• **WHAT THIS TASK INVOLVES**
Return every line of the entries that includes the word "more".

[Saved entries]
· · · ·
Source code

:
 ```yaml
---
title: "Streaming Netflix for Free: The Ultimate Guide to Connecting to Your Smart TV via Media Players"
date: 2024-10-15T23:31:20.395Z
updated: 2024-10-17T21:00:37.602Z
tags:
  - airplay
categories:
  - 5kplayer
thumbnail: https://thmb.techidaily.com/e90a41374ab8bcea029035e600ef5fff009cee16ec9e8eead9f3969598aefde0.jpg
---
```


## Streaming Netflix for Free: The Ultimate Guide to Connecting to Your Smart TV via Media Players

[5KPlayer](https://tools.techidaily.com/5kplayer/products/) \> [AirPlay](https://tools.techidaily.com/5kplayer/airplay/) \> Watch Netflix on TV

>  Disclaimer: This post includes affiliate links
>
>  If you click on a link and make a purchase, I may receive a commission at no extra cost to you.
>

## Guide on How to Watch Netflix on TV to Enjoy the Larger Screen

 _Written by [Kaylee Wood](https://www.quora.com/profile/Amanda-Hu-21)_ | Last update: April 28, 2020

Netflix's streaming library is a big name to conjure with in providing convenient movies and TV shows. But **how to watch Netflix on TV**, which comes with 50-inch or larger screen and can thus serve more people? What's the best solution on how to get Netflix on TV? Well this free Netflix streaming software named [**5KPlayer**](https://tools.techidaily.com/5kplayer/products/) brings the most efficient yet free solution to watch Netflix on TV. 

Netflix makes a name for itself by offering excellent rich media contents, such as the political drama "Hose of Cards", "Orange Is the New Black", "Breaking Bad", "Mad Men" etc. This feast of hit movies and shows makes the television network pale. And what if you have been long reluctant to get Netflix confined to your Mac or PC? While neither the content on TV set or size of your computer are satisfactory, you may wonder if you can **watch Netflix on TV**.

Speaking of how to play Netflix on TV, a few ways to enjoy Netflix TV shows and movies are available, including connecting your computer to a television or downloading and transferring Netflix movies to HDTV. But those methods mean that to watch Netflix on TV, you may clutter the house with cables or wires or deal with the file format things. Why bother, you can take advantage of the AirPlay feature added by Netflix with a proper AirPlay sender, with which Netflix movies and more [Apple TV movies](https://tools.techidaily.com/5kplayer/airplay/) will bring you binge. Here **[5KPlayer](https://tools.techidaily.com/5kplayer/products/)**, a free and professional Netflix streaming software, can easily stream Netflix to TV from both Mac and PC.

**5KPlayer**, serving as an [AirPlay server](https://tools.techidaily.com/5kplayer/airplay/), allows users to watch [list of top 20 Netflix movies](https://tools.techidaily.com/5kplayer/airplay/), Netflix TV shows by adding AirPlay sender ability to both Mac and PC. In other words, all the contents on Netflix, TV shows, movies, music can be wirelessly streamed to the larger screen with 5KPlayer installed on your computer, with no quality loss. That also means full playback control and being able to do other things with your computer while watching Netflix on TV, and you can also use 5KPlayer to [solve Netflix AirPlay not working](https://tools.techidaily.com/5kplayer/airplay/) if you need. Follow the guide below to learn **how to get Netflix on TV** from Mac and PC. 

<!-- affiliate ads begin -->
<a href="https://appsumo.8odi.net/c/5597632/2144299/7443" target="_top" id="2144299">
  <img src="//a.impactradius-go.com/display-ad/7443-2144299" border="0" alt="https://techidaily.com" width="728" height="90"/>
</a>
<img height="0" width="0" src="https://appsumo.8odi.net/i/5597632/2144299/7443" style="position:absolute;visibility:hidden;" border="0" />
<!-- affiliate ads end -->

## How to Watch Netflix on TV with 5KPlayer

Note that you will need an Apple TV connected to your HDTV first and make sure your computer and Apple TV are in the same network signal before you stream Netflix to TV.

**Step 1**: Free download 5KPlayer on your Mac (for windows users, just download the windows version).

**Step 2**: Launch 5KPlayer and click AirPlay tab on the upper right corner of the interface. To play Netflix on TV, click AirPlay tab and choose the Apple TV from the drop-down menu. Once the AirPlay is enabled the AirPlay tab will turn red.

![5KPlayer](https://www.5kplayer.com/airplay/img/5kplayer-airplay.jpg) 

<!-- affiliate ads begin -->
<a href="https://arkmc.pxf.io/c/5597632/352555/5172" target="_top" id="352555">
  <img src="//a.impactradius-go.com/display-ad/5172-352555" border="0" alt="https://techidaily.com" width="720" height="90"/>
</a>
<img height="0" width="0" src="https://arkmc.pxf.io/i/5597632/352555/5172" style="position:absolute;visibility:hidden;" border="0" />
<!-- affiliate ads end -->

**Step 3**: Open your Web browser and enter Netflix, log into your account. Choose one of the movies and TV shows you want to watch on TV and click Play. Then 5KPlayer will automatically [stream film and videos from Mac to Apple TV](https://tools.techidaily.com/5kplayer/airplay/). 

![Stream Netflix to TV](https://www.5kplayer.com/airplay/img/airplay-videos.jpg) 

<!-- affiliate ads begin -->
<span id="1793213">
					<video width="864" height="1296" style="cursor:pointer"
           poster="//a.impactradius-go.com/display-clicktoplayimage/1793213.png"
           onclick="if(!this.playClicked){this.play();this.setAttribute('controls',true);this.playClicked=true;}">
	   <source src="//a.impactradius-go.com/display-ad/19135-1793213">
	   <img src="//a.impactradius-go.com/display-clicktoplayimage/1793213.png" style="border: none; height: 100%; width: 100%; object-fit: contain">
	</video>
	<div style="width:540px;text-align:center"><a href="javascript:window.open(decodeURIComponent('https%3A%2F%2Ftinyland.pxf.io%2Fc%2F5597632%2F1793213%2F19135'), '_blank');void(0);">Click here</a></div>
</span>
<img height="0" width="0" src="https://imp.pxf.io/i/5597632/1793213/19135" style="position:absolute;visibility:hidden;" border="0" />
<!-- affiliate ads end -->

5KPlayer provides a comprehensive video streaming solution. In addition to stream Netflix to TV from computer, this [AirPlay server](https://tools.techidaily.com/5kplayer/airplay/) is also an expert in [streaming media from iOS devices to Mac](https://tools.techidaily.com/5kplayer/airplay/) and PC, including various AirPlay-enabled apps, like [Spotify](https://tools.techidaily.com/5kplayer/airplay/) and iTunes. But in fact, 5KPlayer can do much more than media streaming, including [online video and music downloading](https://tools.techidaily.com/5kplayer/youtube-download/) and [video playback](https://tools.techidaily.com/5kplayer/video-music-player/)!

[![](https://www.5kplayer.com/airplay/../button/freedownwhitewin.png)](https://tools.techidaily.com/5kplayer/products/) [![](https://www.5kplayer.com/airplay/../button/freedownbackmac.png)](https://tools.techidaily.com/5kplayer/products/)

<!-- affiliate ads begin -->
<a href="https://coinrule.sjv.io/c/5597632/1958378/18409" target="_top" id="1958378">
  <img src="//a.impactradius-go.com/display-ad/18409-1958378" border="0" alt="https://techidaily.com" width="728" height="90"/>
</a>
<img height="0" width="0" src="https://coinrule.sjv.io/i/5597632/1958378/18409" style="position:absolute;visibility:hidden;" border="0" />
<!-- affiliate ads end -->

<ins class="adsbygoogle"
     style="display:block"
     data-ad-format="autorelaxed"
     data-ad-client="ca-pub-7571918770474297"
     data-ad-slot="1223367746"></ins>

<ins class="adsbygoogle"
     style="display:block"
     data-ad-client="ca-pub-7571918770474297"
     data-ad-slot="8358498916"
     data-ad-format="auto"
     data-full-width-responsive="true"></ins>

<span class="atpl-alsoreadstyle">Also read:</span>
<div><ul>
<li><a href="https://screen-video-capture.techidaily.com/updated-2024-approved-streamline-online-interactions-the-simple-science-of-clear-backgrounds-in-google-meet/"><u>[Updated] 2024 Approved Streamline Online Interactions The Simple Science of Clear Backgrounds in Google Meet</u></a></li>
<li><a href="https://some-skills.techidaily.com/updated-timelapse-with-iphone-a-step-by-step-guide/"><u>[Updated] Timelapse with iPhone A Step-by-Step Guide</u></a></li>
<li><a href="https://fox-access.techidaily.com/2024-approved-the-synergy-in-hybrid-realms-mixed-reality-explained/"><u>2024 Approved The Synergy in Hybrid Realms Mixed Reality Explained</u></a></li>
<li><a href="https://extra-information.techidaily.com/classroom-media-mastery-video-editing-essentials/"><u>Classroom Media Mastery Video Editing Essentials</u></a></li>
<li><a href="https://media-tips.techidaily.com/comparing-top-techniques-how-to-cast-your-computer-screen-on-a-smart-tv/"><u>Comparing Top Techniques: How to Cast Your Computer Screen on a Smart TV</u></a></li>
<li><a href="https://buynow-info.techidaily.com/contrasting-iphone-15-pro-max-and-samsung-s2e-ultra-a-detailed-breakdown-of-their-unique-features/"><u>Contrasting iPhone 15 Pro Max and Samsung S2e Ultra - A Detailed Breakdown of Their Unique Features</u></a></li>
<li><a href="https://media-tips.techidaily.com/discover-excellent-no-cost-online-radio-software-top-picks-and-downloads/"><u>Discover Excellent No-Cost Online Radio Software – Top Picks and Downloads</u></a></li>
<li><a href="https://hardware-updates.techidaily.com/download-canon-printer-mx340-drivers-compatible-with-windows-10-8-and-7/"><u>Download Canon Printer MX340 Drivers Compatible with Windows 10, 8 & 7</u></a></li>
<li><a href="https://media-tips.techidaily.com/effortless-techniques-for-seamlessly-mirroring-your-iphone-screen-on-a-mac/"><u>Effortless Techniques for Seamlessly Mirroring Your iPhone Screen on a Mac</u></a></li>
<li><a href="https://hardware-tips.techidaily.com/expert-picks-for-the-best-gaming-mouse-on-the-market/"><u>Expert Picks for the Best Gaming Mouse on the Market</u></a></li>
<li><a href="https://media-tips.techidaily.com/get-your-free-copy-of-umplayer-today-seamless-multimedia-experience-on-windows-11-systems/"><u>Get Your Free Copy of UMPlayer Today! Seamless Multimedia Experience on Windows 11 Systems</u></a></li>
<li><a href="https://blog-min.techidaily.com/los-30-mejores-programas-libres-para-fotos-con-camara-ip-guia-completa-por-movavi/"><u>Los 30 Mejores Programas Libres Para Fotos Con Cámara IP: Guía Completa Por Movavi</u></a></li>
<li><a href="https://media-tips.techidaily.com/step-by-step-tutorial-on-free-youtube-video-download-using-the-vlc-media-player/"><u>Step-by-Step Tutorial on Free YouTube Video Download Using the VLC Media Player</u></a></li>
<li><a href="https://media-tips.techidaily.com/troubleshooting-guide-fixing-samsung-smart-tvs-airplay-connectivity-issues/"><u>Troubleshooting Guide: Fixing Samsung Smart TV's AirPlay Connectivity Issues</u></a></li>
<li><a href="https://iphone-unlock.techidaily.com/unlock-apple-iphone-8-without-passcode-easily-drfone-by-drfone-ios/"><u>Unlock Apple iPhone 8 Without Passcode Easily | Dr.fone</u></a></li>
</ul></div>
· · · ·
• **SOLUTION**
Netflix's streaming library is a big name to conjure with in providing convenient movies and TV shows. But **how to watch Netflix on TV**, which comes with 50-inch or larger screen and can thus serve more people? What's the best solution on how to get Netflix on TV? Well this free Netflix streaming software named [**5KPlayer**](https://tools.techidaily.com/5kplayer/products/) brings the most efficient yet free solution to watch Netflix on TV. 
Speaking of how to play Netflix on TV, a few ways to enjoy Netflix TV shows and movies are available, including connecting your computer to a television or downloading and transferring Netflix movies to HDTV. But those methods mean that to watch Netflix on TV, you may clutter the house with cables or wires or deal with the file format things. Why bother, you can take advantage of the AirPlay feature added by Netflix with a proper AirPlay sender, with which Netflix movies and more [Apple TV movies](https://tools.techidaily.com/5kplayer/airplay/) will bring you binge. Here **[5KPlayer](https://tools.techidaily.com/5kplayer/products/)**, a free and professional Netflix streaming software, can easily stream Netflix to TV from both Mac and PC.
5KPlayer provides a comprehensive video streaming solution. In addition to stream Netflix to TV from computer, this [AirPlay server](https://tools.techidaily.com/5kplayer/airplay/) is also an expert in [streaming media from iOS devices to Mac](https://tools.techidaily.com/5kplayer/airplay/) and PC, including various AirPlay-enabled apps, like [Spotify](https://tools.techidaily.com/5kplayer/airplay/) and iTunes. But in fact, 5KPlayer can do much more than media streaming, including [online video and music downloading](https://tools.techidaily.com/5kplayer/youtube-download/) and [video playback](https://tools.techidaily.com/5kplayer/video-music-player/)!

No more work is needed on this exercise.